This article was originally published on the NETSCOUT blog. Click HERE to read the original article in its entirety.
Although distributed denial-of-service (DDoS) attacks have been around for more than 20 years, they remain something of a moving target as cybercriminals regularly discover and weaponize new attack vectors and techniques, such as the following:
- Launching different types of attacks such as volumetric, TCP state-exhaustion, and application-layer attacks simultaneously as multivector attacks, each with a unique signature.
- Using different botnets to change the source of attacks and stay one step ahead of blocked IP addresses.
- Using DDoS attacks as a smokescreen to distract from the real cybercrime underway. DDoS traffic can consist of incoming messages, requests for connections, or fake packets.
But here’s the catch: attacks are based on legitimate traffic, and it can be difficult to determine which traffic is legitimate “good” traffic and which is the “bad” traffic. Therefore, you must continually test your web servers and services, cloud offerings, and network topology for their ability to allow good traffic to pass through while stopping the bad traffic.

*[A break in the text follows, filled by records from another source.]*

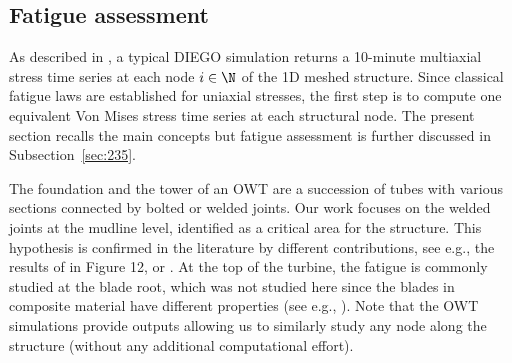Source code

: \subsection{Fatigue assessment}
As described in , a typical DIEGO simulation returns a 10-minute multiaxial stress time series at each node $i \in \N$ of the 1D meshed structure. 
Since classical fatigue laws are established for uniaxial stresses, the first step is to compute one equivalent Von Mises stress time series at each structural node.
The present section recalls the main concepts but fatigue assessment is further discussed in Subsection~\ref{sec:235}. 

The foundation and the tower of an OWT are a succession of tubes with various sections connected by bolted or welded joints. 
Our work focuses on the welded joints at the mudline level, identified as a critical area for the structure. 
This hypothesis is confirmed in the literature by different contributions, see e.g., the results of \citet{muller_cheng_2018} in Figure 12, or \citet{katsikogiannis_2021_owt_fatigue}. 
At the top of the turbine, the fatigue is commonly studied at the blade root, which was not studied here since the blades in composite material have different properties (see e.g., \citealp{dimitrov_2013}). 
Note that the OWT simulations provide outputs allowing us to similarly study any node along the structure (without any additional computational effort).


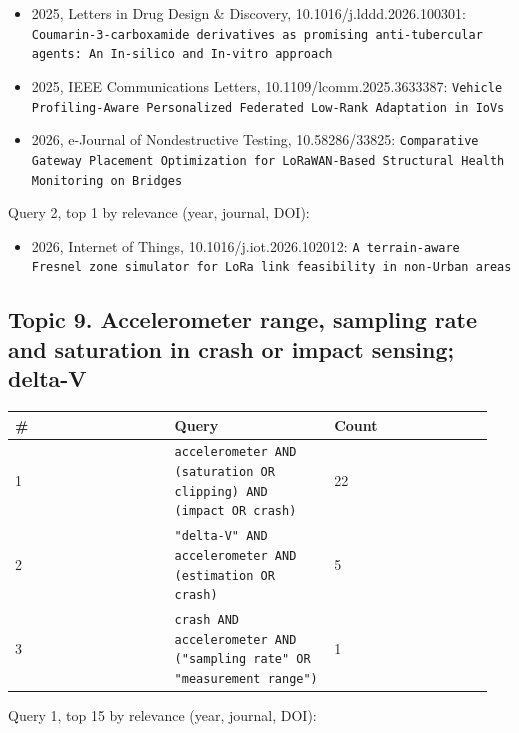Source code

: \begin{itemize}
\item 2025, Letters in Drug Design \& Discovery, 10.1016/j.lddd.2026.100301: \texttt{Coumarin-3-carboxamide derivatives as promising anti-tubercular agents: An In-silico and In-vitro approach}
\item 2025, IEEE Communications Letters, 10.1109/lcomm.2025.3633387: \texttt{Vehicle Profiling-Aware Personalized Federated Low-Rank Adaptation in IoVs}
\item 2026, e-Journal of Nondestructive Testing, 10.58286/33825: \texttt{Comparative Gateway Placement Optimization for LoRaWAN-Based Structural Health Monitoring on Bridges}
\end{itemize}

Query 2, top 1 by relevance (year, journal, DOI):

\begin{itemize}
\item 2026, Internet of Things, 10.1016/j.iot.2026.102012: \texttt{A terrain-aware Fresnel zone simulator for LoRa link feasibility in non-Urban areas}
\end{itemize}

\subsection*{Topic 9. Accelerometer range, sampling rate and saturation in crash or impact sensing; delta-V}

{\scriptsize\raggedright
\begin{longtable}{p{0.317\linewidth}p{0.317\linewidth}p{0.317\linewidth}}
\toprule
\# & Query & Count \\
\midrule
\endhead
1 & \texttt{accelerometer AND (saturation OR clipping) AND (impact OR crash)} & 22 \\
2 & \texttt{"delta-V" AND accelerometer AND (estimation OR crash)} & 5 \\
3 & \texttt{crash AND accelerometer AND ("sampling rate" OR "measurement range")} & 1 \\
\bottomrule
\end{longtable}}

Query 1, top 15 by relevance (year, journal, DOI):

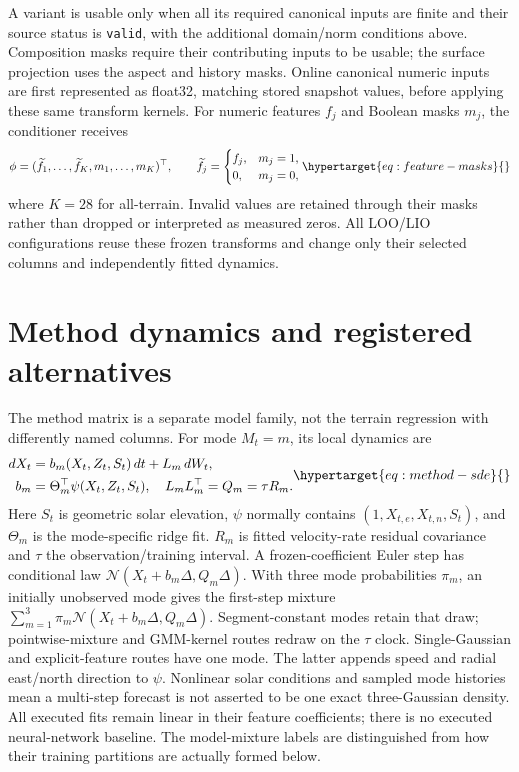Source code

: A variant is usable only when all its required canonical inputs are finite
and their source status is \texttt{valid}, with the additional domain/norm
conditions above. Composition masks require their contributing inputs to be
usable; the surface projection uses the aspect and history masks. Online
canonical numeric inputs are first represented as float32, matching stored
snapshot values, before applying these same transform kernels. For numeric
features \(f_j\) and Boolean masks \(m_j\), the conditioner receives
\begin{equation}
 \phi=(\widetilde f_1,\ldots,\widetilde f_K,m_1,\ldots,m_K)^\top,
 \qquad \widetilde f_j=
 \begin{cases}f_j,&m_j=1,\\0,&m_j=0,\end{cases}
 \label{eq:feature-masks}\hypertarget{eq:feature-masks}{}
\end{equation}
where \(K=28\) for all-terrain. Invalid values are retained through their
masks rather than dropped or interpreted as measured zeros. All LOO/LIO
configurations reuse these frozen transforms and change only their selected
columns and independently fitted dynamics.


\section{Method dynamics and registered alternatives}
\label{sec:method-model}\hypertarget{sec:method-model}{}
The method matrix is a separate model family, not the terrain regression
with differently named columns. For mode \(M_t=m\), its local dynamics are
\begin{equation}
 \begin{aligned}
 dX_t&=b_m(X_t,Z_t,S_t)\,dt+L_m\,dW_t,\\
 b_m&=\Theta_m^\top\psi(X_t,Z_t,S_t),\quad L_mL_m^\top=Q_m=\tau R_m.
 \end{aligned}
 \label{eq:method-sde}\hypertarget{eq:method-sde}{}
\end{equation}
Here \(S_t\) is geometric solar elevation, \(\psi\) normally contains
\((1,X_{t,e},X_{t,n},S_t)\), and \(\Theta_m\) is the mode-specific ridge fit.
\(R_m\) is fitted velocity-rate residual covariance and \(\tau\) the
observation/training interval. A frozen-coefficient Euler step has conditional
law \(\mathcal N(X_t+b_m\Delta,Q_m\Delta)\).
With three mode probabilities \(\pi_m\), an initially unobserved mode gives
the first-step mixture \(\sum_{m=1}^3\pi_m\mathcal N(X_t+b_m\Delta,Q_m\Delta)\).
Segment-constant modes retain that draw; pointwise-mixture and GMM-kernel
routes redraw on the \(\tau\) clock. Single-Gaussian and explicit-feature
routes have one mode. The latter appends speed and radial east/north direction
to \(\psi\). Nonlinear solar conditions and sampled mode histories mean a
multi-step forecast is not asserted to be one exact three-Gaussian density.
All executed fits remain linear in their feature coefficients; there is no
executed neural-network baseline. The model-mixture labels are distinguished
from how their training partitions are actually formed below.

The reality is that a DDoS attack is a matter of “when,” not “if.” With that in mind, this is what we recommend for verifying your resiliency to DDoS attacks:
1. Test your solutions. All DDoS mitigation solutions are tested. The question is whether the testing is conducted in a proactive, controlled manner or by a real attack. Proactive testing is a far better plan, because it gives you a chance to fix issues outside the stress of a real attack in which services might be failing. All public-facing services are subject to attack and should be tested. In addition to web servers, this includes session border controllers (SBCs), unified communication and collaboration (UC&C) systems, edge routers, and others.
2. Test regularly, particularly after significant upgrades. For example, one U.S. service provider tests the resiliency and vulnerability of cloud-based virtual environments prior to providing them to its commercial accounts. A second company—a network equipment manufacturer—tests for DDoS resiliency during preproduction testing of embedded mitigation software in a series of its hardware and software solutions. In one test, for example, the company found a product’s CPU (I/O card) was pegged at 99 percent after sending only 1 Gbps of TCP SYN traffic, which blocked “good” traffic from passing as initially expected. The company was therefore able to adjust the software prior to commercial launch.
3. Test by using customized attack simulations. One of the best ways to check how well your defenses can differentiate between good traffic and bad traffic is to launch attacks alongside good traffic. A good testing tool will let companies easily create custom multivector attacks that integrate into the existing test and mitigation infrastructure. Launching simulated attacks allows companies to find and fix issues before they are discovered in the heat of a real attack.
DDoS attacks are on the rise exponentially—in terms of both frequency and size (bandwidth consumed). The latest NETSCOUT Threat Intelligence Report highlighted record-breaking DDoS attack activity in 2020, with more than 10 million observed attacks.
Additionally, DDoS attack costs are increasing globally. According to a recent NETSCOUT Worldwide Infrastructure Security Report, the cost of downtime associated with internet service outages caused by DDoS attacks was $221,836.80, while a report from Allianz Global Corporate & Specialty found that the average cost of cybercrime to an organization increased by 70 percent over five years, to $13 million. Can your business really afford not to test your DDoS resiliency?